* WHAT IS EXPECTED:
Please find every line in the entries below that contains the string "guide", and copy it.

-- LISTED RECORDS follows --

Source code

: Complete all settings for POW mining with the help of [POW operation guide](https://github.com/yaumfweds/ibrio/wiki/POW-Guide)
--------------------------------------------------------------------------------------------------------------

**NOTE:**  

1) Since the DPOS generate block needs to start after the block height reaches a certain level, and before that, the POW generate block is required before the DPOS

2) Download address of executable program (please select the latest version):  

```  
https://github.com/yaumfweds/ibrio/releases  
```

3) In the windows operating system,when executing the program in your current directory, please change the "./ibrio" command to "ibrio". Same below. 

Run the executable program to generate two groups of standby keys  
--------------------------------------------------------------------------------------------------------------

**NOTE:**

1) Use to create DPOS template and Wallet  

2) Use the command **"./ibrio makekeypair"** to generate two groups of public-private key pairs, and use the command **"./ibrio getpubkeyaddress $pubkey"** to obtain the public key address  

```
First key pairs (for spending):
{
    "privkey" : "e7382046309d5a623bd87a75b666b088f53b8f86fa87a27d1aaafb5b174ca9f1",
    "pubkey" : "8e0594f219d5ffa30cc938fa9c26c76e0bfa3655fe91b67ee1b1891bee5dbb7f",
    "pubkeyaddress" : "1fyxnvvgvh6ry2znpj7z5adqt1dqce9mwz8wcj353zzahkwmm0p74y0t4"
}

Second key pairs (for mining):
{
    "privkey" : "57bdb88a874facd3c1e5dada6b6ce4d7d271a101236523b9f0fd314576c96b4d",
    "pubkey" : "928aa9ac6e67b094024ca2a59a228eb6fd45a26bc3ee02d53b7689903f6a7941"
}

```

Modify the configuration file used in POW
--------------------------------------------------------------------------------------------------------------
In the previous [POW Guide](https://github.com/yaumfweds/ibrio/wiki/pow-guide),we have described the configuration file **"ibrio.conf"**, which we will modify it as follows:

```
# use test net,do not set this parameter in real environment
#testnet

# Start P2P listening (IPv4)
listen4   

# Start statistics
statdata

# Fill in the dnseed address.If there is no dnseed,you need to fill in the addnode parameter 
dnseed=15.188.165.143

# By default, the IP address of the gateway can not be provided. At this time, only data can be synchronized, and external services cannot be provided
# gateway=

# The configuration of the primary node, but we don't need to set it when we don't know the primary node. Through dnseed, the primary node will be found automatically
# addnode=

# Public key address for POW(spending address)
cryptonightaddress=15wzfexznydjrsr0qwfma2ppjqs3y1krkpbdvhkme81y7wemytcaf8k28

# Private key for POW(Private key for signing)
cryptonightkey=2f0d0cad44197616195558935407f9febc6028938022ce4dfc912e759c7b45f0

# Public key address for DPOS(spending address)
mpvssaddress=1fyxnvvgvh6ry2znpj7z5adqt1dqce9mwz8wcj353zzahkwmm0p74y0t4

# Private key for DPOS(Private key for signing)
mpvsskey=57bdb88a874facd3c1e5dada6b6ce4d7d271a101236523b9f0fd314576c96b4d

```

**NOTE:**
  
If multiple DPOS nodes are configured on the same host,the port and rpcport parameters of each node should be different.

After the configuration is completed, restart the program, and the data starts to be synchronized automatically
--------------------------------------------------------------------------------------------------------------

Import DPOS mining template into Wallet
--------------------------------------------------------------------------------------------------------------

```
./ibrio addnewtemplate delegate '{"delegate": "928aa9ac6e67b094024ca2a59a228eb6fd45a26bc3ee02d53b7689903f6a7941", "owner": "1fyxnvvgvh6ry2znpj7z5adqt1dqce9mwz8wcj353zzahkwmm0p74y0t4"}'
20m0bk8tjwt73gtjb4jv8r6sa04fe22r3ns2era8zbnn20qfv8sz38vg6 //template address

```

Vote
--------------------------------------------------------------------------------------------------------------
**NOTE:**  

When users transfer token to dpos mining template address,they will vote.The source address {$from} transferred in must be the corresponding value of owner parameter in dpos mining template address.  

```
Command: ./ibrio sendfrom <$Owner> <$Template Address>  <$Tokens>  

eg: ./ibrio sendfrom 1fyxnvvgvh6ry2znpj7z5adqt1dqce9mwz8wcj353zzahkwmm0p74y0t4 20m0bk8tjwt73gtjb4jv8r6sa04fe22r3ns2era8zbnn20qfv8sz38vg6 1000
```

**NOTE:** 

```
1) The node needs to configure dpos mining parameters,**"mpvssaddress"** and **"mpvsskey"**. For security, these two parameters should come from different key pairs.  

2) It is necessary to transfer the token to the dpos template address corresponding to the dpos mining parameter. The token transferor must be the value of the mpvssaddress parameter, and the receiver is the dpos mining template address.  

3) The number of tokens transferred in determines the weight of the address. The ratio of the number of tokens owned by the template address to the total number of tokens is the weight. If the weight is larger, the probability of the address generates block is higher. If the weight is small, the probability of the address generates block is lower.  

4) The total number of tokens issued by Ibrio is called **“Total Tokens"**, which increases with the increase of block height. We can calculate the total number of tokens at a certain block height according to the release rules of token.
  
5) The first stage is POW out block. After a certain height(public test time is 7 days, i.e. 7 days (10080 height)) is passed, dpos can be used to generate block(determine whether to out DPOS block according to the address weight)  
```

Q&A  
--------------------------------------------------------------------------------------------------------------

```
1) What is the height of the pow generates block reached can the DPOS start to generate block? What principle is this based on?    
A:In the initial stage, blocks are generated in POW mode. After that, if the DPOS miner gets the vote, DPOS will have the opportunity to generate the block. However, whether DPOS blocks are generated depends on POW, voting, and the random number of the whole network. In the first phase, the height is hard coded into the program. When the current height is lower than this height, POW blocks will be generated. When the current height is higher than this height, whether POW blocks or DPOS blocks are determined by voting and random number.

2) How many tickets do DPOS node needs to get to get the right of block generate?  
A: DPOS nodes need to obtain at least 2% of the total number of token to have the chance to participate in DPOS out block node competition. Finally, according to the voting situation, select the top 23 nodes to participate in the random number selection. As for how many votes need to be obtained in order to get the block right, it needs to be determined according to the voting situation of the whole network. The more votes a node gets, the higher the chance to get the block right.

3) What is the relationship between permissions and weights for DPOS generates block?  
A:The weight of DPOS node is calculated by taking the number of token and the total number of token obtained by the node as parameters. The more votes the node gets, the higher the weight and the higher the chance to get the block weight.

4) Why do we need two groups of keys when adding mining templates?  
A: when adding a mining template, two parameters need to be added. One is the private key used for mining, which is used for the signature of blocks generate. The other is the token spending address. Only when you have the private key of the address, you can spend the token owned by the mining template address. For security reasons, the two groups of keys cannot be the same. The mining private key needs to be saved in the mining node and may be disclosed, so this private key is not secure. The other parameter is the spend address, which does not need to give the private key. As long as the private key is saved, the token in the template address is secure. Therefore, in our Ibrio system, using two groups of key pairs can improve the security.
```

-- LISTED RECORDS concluded --

* SOLUTION TO THIS TASK:
: Complete all settings for POW mining with the help of [POW operation guide](https://github.com/yaumfweds/ibrio/wiki/POW-Guide)
In the previous [POW Guide](https://github.com/yaumfweds/ibrio/wiki/pow-guide),we have described the configuration file **"ibrio.conf"**, which we will modify it as follows:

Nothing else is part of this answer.